During reading and scene perception the eyes move in a rapid fashion across lines of text or across an image or a scene. Such rapid eye movements (called saccades) alternate with periods of relative stability (so-called fixations), and it is these latter during which information is picked up. In reading the current words, for example, your eyes will jump from one word to the next – with some words skipped and others fixated more than once. The resulting scan path of eye fixations can be characterized in temporal and spatial parameters: where do we fixate and for how long? These parameters are influenced by the difficulty of a text and the complexity of a scene. When text is more difficult, readers typically need more time to make sense of the information that is accessible at a given fixation. As a result, these fixations are longer. They are also more densely populated around difficult portions of a sentence or around more complex areas of a scene.

In monitoring eye movements, we obtain a relatively unobtrusive picture of online cognitive processes, as overt eye movements are closely correlated with covert cognitive processes. For example, when a reader approaches a piece of visual poetry as a text, this might be reflected in a systematic fixation pattern from the upper left to the lower right part of the display, mimicking reading-direction. When approaching the same display as a visual phenomenon, by contrast, one would not expect such a sequential scanning pattern.

In our project we made use of state-of-the-art eye tracking equipment to investigate how people perceive and understand the verbal and visual components of a poem. The data patterns typically obtained from such experiments can be aggregated into various formats – for example heat maps that give a global reflection of viewing behaviour.

Poetry in Motion

Psychologists are generally interested in the patterns of, and explanations for, human behaviour and experience. By measuring patterns in behaviour we hope to discover regularities that reflect lawful aspects of the functioning of the mind.

One of the systematic aspects of our behaviour is a tendency to approach objects we like and to avoid objects we dislike. This is not surprising in itself and probably reflects an evolutionary mechanism: Animals who reduce their distance to positively valenced objects (such as food, or a mate) and who increase their distance to negatively valenced objects (such as predators) are likely to have an evolutionary advantage over those who do not show such behavioural biases.

Would it be possible to tap into this mechanism to collect implicit aesthetic evaluations? In other words, would observers of art works spontaneously reduce their distance to a piece they like, and increase their distance from a piece they do not like?
To address this question, we aim to measure patterns of approach and avoidance behaviour in response to art work. As one of our methods for doing so we use technologies such as the Polhemus FASTRAK which reports the position in a magnetic field of small sensors that are worn on the body.

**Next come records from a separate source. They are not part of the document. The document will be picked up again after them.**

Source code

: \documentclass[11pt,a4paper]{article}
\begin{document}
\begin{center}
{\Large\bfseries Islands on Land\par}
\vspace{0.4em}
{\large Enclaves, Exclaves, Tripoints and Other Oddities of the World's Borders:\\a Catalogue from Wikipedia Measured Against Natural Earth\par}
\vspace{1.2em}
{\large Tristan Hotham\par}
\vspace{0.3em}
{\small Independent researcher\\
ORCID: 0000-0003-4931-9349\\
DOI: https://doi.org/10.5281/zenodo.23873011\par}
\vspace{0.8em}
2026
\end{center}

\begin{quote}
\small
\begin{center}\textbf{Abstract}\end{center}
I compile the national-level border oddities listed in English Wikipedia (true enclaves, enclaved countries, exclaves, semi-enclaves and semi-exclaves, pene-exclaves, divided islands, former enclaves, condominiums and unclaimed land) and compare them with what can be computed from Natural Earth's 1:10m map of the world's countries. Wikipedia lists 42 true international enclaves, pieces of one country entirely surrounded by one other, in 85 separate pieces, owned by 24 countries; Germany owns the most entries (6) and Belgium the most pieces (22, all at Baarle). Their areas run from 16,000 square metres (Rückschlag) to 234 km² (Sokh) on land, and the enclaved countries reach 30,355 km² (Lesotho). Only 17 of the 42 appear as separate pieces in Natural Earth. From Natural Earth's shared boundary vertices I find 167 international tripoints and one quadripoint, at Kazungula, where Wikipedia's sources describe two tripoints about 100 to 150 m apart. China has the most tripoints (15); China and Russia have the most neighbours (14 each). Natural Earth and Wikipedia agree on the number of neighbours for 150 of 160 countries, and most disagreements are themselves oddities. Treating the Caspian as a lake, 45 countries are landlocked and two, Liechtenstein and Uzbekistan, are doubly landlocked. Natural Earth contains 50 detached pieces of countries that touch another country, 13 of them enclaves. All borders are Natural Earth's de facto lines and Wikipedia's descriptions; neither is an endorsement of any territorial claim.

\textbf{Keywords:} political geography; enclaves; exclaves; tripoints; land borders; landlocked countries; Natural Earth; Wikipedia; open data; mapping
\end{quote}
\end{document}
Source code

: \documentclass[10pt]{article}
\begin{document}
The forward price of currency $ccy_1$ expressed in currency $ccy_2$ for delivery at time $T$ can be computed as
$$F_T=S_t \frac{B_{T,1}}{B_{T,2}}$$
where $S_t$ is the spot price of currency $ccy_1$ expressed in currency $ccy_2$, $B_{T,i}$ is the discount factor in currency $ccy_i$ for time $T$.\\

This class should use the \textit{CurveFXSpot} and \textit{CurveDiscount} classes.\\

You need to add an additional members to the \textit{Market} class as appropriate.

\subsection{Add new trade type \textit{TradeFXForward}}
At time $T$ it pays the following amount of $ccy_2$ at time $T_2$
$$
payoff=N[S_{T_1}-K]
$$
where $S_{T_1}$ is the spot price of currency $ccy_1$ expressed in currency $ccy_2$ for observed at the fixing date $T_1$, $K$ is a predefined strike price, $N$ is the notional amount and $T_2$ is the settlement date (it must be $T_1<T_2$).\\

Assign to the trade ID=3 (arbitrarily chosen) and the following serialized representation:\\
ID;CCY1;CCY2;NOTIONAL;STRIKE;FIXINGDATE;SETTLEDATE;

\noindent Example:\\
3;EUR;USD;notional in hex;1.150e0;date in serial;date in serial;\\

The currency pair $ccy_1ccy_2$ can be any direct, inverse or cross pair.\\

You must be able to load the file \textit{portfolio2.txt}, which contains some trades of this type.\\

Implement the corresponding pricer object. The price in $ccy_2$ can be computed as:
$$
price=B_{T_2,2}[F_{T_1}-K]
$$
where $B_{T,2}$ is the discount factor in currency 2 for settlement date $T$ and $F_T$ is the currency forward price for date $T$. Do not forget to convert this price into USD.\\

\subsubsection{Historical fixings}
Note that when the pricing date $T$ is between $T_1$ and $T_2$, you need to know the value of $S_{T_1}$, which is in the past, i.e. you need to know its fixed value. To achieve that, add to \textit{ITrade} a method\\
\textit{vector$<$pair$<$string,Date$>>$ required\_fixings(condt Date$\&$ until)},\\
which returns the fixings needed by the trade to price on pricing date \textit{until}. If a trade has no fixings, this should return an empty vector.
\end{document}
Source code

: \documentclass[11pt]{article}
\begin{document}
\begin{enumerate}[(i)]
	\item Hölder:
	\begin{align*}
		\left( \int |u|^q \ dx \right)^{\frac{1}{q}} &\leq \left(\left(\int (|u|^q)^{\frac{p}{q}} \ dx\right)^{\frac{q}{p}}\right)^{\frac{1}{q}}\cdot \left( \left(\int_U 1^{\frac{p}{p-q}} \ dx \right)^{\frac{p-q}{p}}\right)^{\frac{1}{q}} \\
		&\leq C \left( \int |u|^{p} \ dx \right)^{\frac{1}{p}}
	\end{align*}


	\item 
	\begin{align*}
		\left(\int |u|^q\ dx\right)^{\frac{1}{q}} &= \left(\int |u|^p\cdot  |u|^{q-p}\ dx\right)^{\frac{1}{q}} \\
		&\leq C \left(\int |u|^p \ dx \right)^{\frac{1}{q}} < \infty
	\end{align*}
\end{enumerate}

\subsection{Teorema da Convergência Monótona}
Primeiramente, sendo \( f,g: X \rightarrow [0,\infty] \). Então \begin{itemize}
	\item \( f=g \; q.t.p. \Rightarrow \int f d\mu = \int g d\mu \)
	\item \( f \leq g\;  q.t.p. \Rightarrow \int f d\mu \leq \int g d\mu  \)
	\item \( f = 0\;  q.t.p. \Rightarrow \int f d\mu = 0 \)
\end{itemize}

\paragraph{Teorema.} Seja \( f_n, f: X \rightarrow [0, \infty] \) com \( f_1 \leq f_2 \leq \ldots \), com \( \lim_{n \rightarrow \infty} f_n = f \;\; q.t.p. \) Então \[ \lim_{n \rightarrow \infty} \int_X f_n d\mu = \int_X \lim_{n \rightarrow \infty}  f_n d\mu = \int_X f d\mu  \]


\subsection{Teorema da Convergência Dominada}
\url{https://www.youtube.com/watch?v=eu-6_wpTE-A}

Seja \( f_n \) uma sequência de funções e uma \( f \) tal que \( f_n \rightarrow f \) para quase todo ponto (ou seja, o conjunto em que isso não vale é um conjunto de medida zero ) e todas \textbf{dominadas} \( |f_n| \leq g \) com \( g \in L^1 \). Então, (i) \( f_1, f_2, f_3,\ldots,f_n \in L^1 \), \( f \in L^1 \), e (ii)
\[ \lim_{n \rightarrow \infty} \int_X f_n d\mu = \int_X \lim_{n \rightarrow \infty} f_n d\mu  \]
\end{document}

We think that the measurement of approach and avoidance, in terms of changes in body posture, is an unobtrusive way of obtaining an implicit aesthetic evaluation of a currently perceived art work and have measured the body postures of our co-researchers in various settings involving aesthetic experiences. The outcomes of these studies are interpreted in the wider context of “embodied cognition” – the idea that our knowledge is grounded in sensory and motor activities.